*** DATA ***
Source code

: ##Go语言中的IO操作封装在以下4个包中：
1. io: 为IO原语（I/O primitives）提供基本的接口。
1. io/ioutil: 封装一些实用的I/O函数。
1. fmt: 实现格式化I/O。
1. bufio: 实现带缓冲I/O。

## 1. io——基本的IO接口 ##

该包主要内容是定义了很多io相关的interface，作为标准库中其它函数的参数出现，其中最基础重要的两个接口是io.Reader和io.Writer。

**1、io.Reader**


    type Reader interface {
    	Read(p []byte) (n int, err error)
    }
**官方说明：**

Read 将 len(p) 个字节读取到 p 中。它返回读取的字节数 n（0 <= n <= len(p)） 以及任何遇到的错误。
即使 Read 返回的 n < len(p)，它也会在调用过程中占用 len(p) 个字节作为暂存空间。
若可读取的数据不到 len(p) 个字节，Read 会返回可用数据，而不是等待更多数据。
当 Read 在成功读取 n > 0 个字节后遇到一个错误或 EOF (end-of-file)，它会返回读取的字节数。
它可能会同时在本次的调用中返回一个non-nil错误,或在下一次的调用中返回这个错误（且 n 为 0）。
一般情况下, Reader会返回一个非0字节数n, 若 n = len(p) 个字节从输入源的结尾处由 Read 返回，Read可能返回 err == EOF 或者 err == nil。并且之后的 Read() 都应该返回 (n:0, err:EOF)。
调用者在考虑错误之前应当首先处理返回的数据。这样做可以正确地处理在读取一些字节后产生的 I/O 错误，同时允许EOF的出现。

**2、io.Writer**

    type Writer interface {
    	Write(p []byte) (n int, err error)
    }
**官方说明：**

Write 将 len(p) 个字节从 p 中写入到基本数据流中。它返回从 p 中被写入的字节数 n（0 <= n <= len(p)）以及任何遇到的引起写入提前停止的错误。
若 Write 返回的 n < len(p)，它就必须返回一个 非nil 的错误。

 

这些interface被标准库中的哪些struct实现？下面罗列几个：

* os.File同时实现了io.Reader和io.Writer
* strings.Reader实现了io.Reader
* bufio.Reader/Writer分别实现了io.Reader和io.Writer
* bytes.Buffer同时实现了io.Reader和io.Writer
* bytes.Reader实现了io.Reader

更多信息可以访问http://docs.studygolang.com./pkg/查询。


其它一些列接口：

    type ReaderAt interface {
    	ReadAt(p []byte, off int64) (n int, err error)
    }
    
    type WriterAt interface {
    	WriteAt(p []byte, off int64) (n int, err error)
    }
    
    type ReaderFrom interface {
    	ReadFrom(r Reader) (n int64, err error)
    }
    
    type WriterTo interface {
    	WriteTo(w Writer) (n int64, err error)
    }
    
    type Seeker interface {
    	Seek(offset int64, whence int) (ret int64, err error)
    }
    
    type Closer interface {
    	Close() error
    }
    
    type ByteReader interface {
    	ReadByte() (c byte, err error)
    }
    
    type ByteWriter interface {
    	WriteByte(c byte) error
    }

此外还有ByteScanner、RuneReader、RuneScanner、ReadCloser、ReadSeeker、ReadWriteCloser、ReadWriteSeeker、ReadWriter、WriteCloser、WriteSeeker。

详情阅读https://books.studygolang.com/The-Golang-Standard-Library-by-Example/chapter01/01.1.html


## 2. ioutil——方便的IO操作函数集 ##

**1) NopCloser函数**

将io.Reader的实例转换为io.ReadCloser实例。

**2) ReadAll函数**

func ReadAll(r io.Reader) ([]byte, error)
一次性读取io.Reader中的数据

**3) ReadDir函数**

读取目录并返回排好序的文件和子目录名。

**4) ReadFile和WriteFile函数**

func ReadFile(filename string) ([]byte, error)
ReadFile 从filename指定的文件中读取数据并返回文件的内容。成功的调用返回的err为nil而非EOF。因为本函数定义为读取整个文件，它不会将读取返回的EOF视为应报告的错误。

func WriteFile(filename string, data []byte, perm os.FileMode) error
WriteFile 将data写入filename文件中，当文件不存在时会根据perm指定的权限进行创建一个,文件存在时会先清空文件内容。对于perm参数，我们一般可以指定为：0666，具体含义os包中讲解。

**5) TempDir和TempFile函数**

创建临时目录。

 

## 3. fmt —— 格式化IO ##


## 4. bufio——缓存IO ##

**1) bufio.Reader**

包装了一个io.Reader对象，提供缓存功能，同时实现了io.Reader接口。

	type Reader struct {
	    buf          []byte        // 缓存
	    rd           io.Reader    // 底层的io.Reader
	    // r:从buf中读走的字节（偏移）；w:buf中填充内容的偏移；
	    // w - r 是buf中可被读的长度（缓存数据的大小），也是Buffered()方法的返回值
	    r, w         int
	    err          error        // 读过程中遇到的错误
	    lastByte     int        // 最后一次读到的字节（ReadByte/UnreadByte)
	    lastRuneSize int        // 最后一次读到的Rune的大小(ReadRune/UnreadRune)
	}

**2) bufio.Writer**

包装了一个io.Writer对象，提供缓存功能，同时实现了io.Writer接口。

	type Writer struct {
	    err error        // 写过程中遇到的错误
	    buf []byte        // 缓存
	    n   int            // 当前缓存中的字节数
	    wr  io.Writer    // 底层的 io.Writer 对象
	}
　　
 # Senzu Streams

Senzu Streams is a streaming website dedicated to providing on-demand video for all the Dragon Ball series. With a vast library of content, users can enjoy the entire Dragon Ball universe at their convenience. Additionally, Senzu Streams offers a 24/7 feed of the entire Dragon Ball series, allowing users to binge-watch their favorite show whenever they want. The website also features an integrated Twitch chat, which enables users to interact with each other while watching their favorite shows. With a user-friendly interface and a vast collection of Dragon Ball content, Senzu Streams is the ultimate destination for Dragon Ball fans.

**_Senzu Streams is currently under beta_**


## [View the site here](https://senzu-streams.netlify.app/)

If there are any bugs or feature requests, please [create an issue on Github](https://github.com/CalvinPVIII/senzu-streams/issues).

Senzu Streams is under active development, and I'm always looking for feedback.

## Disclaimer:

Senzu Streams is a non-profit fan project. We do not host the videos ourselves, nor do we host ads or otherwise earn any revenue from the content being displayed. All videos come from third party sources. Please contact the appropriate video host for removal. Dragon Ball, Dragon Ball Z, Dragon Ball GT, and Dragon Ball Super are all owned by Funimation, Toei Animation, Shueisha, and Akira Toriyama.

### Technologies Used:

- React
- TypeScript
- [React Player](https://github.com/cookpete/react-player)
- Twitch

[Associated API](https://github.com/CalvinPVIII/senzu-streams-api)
*** End of DATA ***
◆ **ASSIGNMENT**:
Each line of the data needs to be repeated exactly.

◆ **RESULT OF THIS TASK**:
Source code

: ##Go语言中的IO操作封装在以下4个包中：
1. io: 为IO原语（I/O primitives）提供基本的接口。
1. io/ioutil: 封装一些实用的I/O函数。
1. fmt: 实现格式化I/O。
1. bufio: 实现带缓冲I/O。

## 1. io——基本的IO接口 ##

该包主要内容是定义了很多io相关的interface，作为标准库中其它函数的参数出现，其中最基础重要的两个接口是io.Reader和io.Writer。

**1、io.Reader**


    type Reader interface {
    	Read(p []byte) (n int, err error)
    }
**官方说明：**

Read 将 len(p) 个字节读取到 p 中。它返回读取的字节数 n（0 <= n <= len(p)） 以及任何遇到的错误。
即使 Read 返回的 n < len(p)，它也会在调用过程中占用 len(p) 个字节作为暂存空间。
若可读取的数据不到 len(p) 个字节，Read 会返回可用数据，而不是等待更多数据。
当 Read 在成功读取 n > 0 个字节后遇到一个错误或 EOF (end-of-file)，它会返回读取的字节数。
它可能会同时在本次的调用中返回一个non-nil错误,或在下一次的调用中返回这个错误（且 n 为 0）。
一般情况下, Reader会返回一个非0字节数n, 若 n = len(p) 个字节从输入源的结尾处由 Read 返回，Read可能返回 err == EOF 或者 err == nil。并且之后的 Read() 都应该返回 (n:0, err:EOF)。
调用者在考虑错误之前应当首先处理返回的数据。这样做可以正确地处理在读取一些字节后产生的 I/O 错误，同时允许EOF的出现。

**2、io.Writer**

    type Writer interface {
    	Write(p []byte) (n int, err error)
    }
**官方说明：**

Write 将 len(p) 个字节从 p 中写入到基本数据流中。它返回从 p 中被写入的字节数 n（0 <= n <= len(p)）以及任何遇到的引起写入提前停止的错误。
若 Write 返回的 n < len(p)，它就必须返回一个 非nil 的错误。

 

这些interface被标准库中的哪些struct实现？下面罗列几个：

* os.File同时实现了io.Reader和io.Writer
* strings.Reader实现了io.Reader
* bufio.Reader/Writer分别实现了io.Reader和io.Writer
* bytes.Buffer同时实现了io.Reader和io.Writer
* bytes.Reader实现了io.Reader

更多信息可以访问http://docs.studygolang.com./pkg/查询。


其它一些列接口：

    type ReaderAt interface {
    	ReadAt(p []byte, off int64) (n int, err error)
    }
    
    type WriterAt interface {
    	WriteAt(p []byte, off int64) (n int, err error)
    }
    
    type ReaderFrom interface {
    	ReadFrom(r Reader) (n int64, err error)
    }
    
    type WriterTo interface {
    	WriteTo(w Writer) (n int64, err error)
    }
    
    type Seeker interface {
    	Seek(offset int64, whence int) (ret int64, err error)
    }
    
    type Closer interface {
    	Close() error
    }
    
    type ByteReader interface {
    	ReadByte() (c byte, err error)
    }
    
    type ByteWriter interface {
    	WriteByte(c byte) error
    }

此外还有ByteScanner、RuneReader、RuneScanner、ReadCloser、ReadSeeker、ReadWriteCloser、ReadWriteSeeker、ReadWriter、WriteCloser、WriteSeeker。

详情阅读https://books.studygolang.com/The-Golang-Standard-Library-by-Example/chapter01/01.1.html


## 2. ioutil——方便的IO操作函数集 ##

**1) NopCloser函数**

将io.Reader的实例转换为io.ReadCloser实例。

**2) ReadAll函数**

func ReadAll(r io.Reader) ([]byte, error)
一次性读取io.Reader中的数据

**3) ReadDir函数**

读取目录并返回排好序的文件和子目录名。

**4) ReadFile和WriteFile函数**

func ReadFile(filename string) ([]byte, error)
ReadFile 从filename指定的文件中读取数据并返回文件的内容。成功的调用返回的err为nil而非EOF。因为本函数定义为读取整个文件，它不会将读取返回的EOF视为应报告的错误。

func WriteFile(filename string, data []byte, perm os.FileMode) error
WriteFile 将data写入filename文件中，当文件不存在时会根据perm指定的权限进行创建一个,文件存在时会先清空文件内容。对于perm参数，我们一般可以指定为：0666，具体含义os包中讲解。

**5) TempDir和TempFile函数**

创建临时目录。

 

## 3. fmt —— 格式化IO ##


## 4. bufio——缓存IO ##

**1) bufio.Reader**

包装了一个io.Reader对象，提供缓存功能，同时实现了io.Reader接口。

	type Reader struct {
	    buf          []byte        // 缓存
	    rd           io.Reader    // 底层的io.Reader
	    // r:从buf中读走的字节（偏移）；w:buf中填充内容的偏移；
	    // w - r 是buf中可被读的长度（缓存数据的大小），也是Buffered()方法的返回值
	    r, w         int
	    err          error        // 读过程中遇到的错误
	    lastByte     int        // 最后一次读到的字节（ReadByte/UnreadByte)
	    lastRuneSize int        // 最后一次读到的Rune的大小(ReadRune/UnreadRune)
	}

**2) bufio.Writer**

包装了一个io.Writer对象，提供缓存功能，同时实现了io.Writer接口。

	type Writer struct {
	    err error        // 写过程中遇到的错误
	    buf []byte        // 缓存
	    n   int            // 当前缓存中的字节数
	    wr  io.Writer    // 底层的 io.Writer 对象
	}
　　
 # Senzu Streams

Senzu Streams is a streaming website dedicated to providing on-demand video for all the Dragon Ball series. With a vast library of content, users can enjoy the entire Dragon Ball universe at their convenience. Additionally, Senzu Streams offers a 24/7 feed of the entire Dragon Ball series, allowing users to binge-watch their favorite show whenever they want. The website also features an integrated Twitch chat, which enables users to interact with each other while watching their favorite shows. With a user-friendly interface and a vast collection of Dragon Ball content, Senzu Streams is the ultimate destination for Dragon Ball fans.

**_Senzu Streams is currently under beta_**


## [View the site here](https://senzu-streams.netlify.app/)

If there are any bugs or feature requests, please [create an issue on Github](https://github.com/CalvinPVIII/senzu-streams/issues).

Senzu Streams is under active development, and I'm always looking for feedback.

## Disclaimer:

Senzu Streams is a non-profit fan project. We do not host the videos ourselves, nor do we host ads or otherwise earn any revenue from the content being displayed. All videos come from third party sources. Please contact the appropriate video host for removal. Dragon Ball, Dragon Ball Z, Dragon Ball GT, and Dragon Ball Super are all owned by Funimation, Toei Animation, Shueisha, and Akira Toriyama.

### Technologies Used:

- React
- TypeScript
- [React Player](https://github.com/cookpete/react-player)
- Twitch

[Associated API](https://github.com/CalvinPVIII/senzu-streams-api)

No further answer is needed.